Stored data
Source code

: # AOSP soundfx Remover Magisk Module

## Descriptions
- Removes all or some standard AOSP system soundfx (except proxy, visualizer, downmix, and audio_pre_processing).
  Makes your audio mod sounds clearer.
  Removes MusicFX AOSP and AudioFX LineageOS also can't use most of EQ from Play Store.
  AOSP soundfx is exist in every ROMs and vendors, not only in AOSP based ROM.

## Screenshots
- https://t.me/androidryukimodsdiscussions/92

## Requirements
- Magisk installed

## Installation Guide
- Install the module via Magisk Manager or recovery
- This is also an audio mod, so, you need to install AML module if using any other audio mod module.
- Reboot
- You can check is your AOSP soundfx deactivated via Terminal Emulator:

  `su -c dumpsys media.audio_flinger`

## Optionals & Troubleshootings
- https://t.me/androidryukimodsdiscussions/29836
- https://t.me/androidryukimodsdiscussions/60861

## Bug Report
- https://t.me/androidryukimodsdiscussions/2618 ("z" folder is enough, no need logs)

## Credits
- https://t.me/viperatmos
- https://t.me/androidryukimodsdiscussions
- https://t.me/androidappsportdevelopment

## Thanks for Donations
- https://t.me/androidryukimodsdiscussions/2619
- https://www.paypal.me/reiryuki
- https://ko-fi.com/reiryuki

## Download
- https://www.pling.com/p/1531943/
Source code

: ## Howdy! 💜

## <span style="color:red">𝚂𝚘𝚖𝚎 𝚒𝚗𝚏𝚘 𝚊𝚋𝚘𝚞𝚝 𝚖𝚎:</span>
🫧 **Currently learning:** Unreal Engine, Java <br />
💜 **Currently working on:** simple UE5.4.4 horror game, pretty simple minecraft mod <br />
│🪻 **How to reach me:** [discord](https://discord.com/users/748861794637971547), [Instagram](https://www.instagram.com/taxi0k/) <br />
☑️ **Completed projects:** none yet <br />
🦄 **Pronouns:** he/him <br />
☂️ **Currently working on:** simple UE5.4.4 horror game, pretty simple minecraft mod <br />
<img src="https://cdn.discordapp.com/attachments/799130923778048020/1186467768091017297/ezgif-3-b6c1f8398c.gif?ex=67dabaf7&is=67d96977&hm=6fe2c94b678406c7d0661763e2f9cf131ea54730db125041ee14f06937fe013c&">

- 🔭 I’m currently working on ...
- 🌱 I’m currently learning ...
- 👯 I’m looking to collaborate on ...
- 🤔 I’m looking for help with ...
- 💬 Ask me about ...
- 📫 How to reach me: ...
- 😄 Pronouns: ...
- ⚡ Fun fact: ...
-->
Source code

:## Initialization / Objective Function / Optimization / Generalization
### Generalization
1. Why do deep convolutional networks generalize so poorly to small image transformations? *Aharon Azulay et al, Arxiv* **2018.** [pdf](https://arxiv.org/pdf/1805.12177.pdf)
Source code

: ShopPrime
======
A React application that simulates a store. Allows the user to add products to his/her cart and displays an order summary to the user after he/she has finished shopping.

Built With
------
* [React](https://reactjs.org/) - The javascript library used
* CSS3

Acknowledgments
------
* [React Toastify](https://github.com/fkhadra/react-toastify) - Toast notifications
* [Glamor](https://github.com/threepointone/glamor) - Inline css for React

• [TASK TO COMPLETE]: I need every line of the data that has the word "horror"; please list them.

• [RESPONSE TO THIS EXERCISE]:
💜 **Currently working on:** simple UE5.4.4 horror game, pretty simple minecraft mod <br />
☂️ **Currently working on:** simple UE5.4.4 horror game, pretty simple minecraft mod <br />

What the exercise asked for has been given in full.